Transcribe all of the records word for word, please, omitting the pictures.
[Opening Provided entries section]
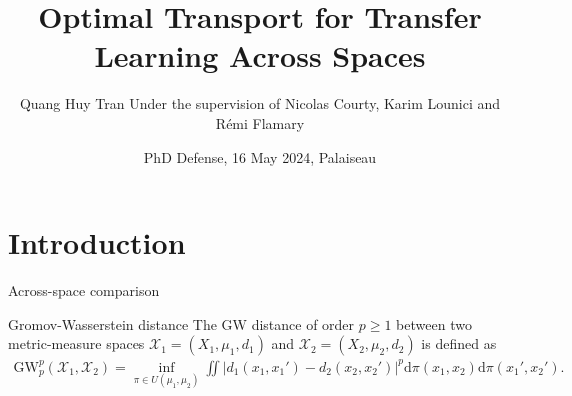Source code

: \documentclass{beamer}
\title[PhD Defense]{Optimal Transport for Transfer Learning Across Spaces}
\author[]{Quang Huy Tran \break \scriptsize{Under the supervision of Nicolas Courty, Karim Lounici and Rémi Flamary}}
\institute[] %
{
  \inst{1}%
  Institut de Recherche en Informatique et Systèmes Aléatoires - IRISA \\
  Université Bretagne Sud
  \and
  \inst{2}%
  Centre de Mathématiques Appliquées - CMAP \\
  Ecole Polytechnique
}
\date[] %
{PhD Defense, 16 May 2024, Palaiseau}
\newcommand{\gw}{\text{GW}}
\newcommand{\cX}{\mathcal X}
\newcommand{\rmd}{\mathrm{d}}
\begin{document}
\frame{\titlepage}


\section{Introduction}
\begin{frame}

\end{frame}

\begin{frame}{Across-space comparison}
  \vspace{-1cm}
  \scriptsize
  \begin{block}{Gromov-Wasserstein distance \parencite{Memoli07,Memoli11}}
  The GW distance of order $p \geq 1$ between two metric-measure spaces
  $\cX_1 = (X_1, \mu_1, d_1)$ and $\cX_2 = (X_2, \mu_2, d_2)$ is defined as
  \begin{align*}
    \gw_p^p(\cX_1, \cX_2) = \inf_{\pi \in U(\mu_1, \mu_2)}
    \iint \left| d_1(x_1, x_1') - d_2(x_2, x_2') \right|^p
    \rmd\pi(x_1, x_2) \rmd\pi(x_1', x_2').
  \end{align*}
\end{block}


\end{frame}
\end{document}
[Closing Provided entries section]
▶ _Response_
Source code

: \documentclass{beamer}
\title[PhD Defense]{Optimal Transport for Transfer Learning Across Spaces}
\author[]{Quang Huy Tran \break \scriptsize{Under the supervision of Nicolas Courty, Karim Lounici and Rémi Flamary}}
\institute[] %
{
  \inst{1}%
  Institut de Recherche en Informatique et Systèmes Aléatoires - IRISA \\
  Université Bretagne Sud
  \and
  \inst{2}%
  Centre de Mathématiques Appliquées - CMAP \\
  Ecole Polytechnique
}
\date[] %
{PhD Defense, 16 May 2024, Palaiseau}
\newcommand{\gw}{\text{GW}}
\newcommand{\cX}{\mathcal X}
\newcommand{\rmd}{\mathrm{d}}
\begin{document}
\frame{\titlepage}


\section{Introduction}
\begin{frame}

\end{frame}

\begin{frame}{Across-space comparison}
  \vspace{-1cm}
  \scriptsize
  \begin{block}{Gromov-Wasserstein distance \parencite{Memoli07,Memoli11}}
  The GW distance of order $p \geq 1$ between two metric-measure spaces
  $\cX_1 = (X_1, \mu_1, d_1)$ and $\cX_2 = (X_2, \mu_2, d_2)$ is defined as
  \begin{align*}
    \gw_p^p(\cX_1, \cX_2) = \inf_{\pi \in U(\mu_1, \mu_2)}
    \iint \left| d_1(x_1, x_1') - d_2(x_2, x_2') \right|^p
    \rmd\pi(x_1, x_2) \rmd\pi(x_1', x_2').
  \end{align*}
\end{block}


\end{frame}
\end{document}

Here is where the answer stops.